The new institutions are being promoted by people
who bring to their schools a wide variety of experiences. R.K. Sinha (Indian
Public School) covered the Bangladesh War for Hindustan Times before,
in a display of remarkable entrepreneurial ingenuity, setting up a security
agency that initially employed demobilised soldiers and now has 300 offices
all over India. Sunny Gupta (Aryan School) is director of Wheezal Labs,
"the biggest homoeopathic combinations unit in northern India".
For Amarjeet Singh, Asian School is a diversion
from his limestone quarrying business. Kamal Sehgal (Hope Town) is a jeweller
who ran Gem India in Mumbai's Kala Ghoda before closing down the outlet,
returning to Dehradun and commissioning a project report on a girls' school.

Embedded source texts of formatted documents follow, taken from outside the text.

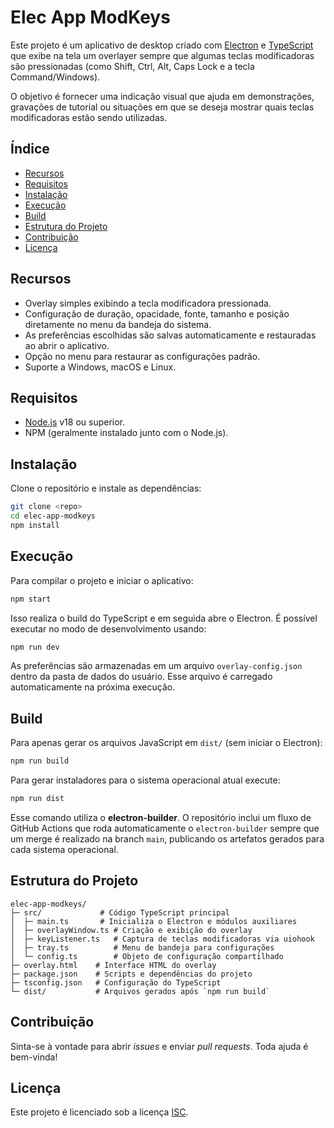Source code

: # Elec App ModKeys

Este projeto é um aplicativo de desktop criado com [Electron](https://www.electronjs.org/) e [TypeScript](https://www.typescriptlang.org/) que exibe na tela um overlayer sempre que algumas teclas modificadoras são pressionadas (como Shift, Ctrl, Alt, Caps Lock e a tecla Command/Windows). 

O objetivo é fornecer uma indicação visual que ajuda em demonstrações, gravações de tutorial ou situações em que se deseja mostrar quais teclas modificadoras estão sendo utilizadas.

## Índice

- [Recursos](#recursos)
- [Requisitos](#requisitos)
- [Instalação](#instalacao)
- [Execução](#execucao)
- [Build](#build)
- [Estrutura do Projeto](#estrutura-do-projeto)
- [Contribuição](#contribuicao)
- [Licença](#licenca)

## Recursos

- Overlay simples exibindo a tecla modificadora pressionada.
- Configuração de duração, opacidade, fonte, tamanho e posição diretamente no menu da bandeja do sistema.
- As preferências escolhidas são salvas automaticamente e restauradas ao abrir o aplicativo.
- Opção no menu para restaurar as configurações padrão.
- Suporte a Windows, macOS e Linux.

## Requisitos

- [Node.js](https://nodejs.org/) v18 ou superior.
- NPM (geralmente instalado junto com o Node.js).

## Instalação

Clone o repositório e instale as dependências:

```bash
git clone <repo>
cd elec-app-modkeys
npm install
```

## Execução

Para compilar o projeto e iniciar o aplicativo:

```bash
npm start
```

Isso realiza o build do TypeScript e em seguida abre o Electron. É possível executar no modo de desenvolvimento usando:

```bash
npm run dev
```

As preferências são armazenadas em um arquivo `overlay-config.json` dentro da
pasta de dados do usuário. Esse arquivo é carregado automaticamente na próxima
execução.

## Build

Para apenas gerar os arquivos JavaScript em `dist/` (sem iniciar o Electron):

```bash
npm run build
```

Para gerar instaladores para o sistema operacional atual execute:

```bash
npm run dist
```

Esse comando utiliza o **electron-builder**. O repositório inclui um fluxo de GitHub Actions que roda automaticamente o `electron-builder` sempre que um merge é realizado na branch `main`, publicando os artefatos gerados para cada sistema operacional.

## Estrutura do Projeto

```
elec-app-modkeys/
├─ src/             # Código TypeScript principal
│  ├─ main.ts       # Inicializa o Electron e módulos auxiliares
│  ├─ overlayWindow.ts # Criação e exibição do overlay
│  ├─ keyListener.ts   # Captura de teclas modificadoras via uiohook
│  ├─ tray.ts          # Menu de bandeja para configurações
│  └─ config.ts        # Objeto de configuração compartilhado
├─ overlay.html    # Interface HTML do overlay
├─ package.json    # Scripts e dependências do projeto
├─ tsconfig.json   # Configuração do TypeScript
└─ dist/           # Arquivos gerados após `npm run build`
```

## Contribuição

Sinta-se à vontade para abrir _issues_ e enviar _pull requests_. Toda ajuda é bem-vinda!

## Licença

Este projeto é licenciado sob a licença [ISC](https://opensource.org/licenses/ISC).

Om Pathak is a former civil servant whose most recent venture was a poultry
farm in Ghaziabad. In February 2002, he hopes to begin classes at the
55-acre SelaQui School.
So strong is Dehradun's association with education
that Sumer Singh, headmaster of Asian School and an old Doon hand himself,
smirks, "If you set up a school here, you could cut your advertising
budget by 75 per cent." Not that this stops the New Horizon International
School from putting up hoardings that announce its "profile of a
child" is "a Spartan in build with an Athenian mind".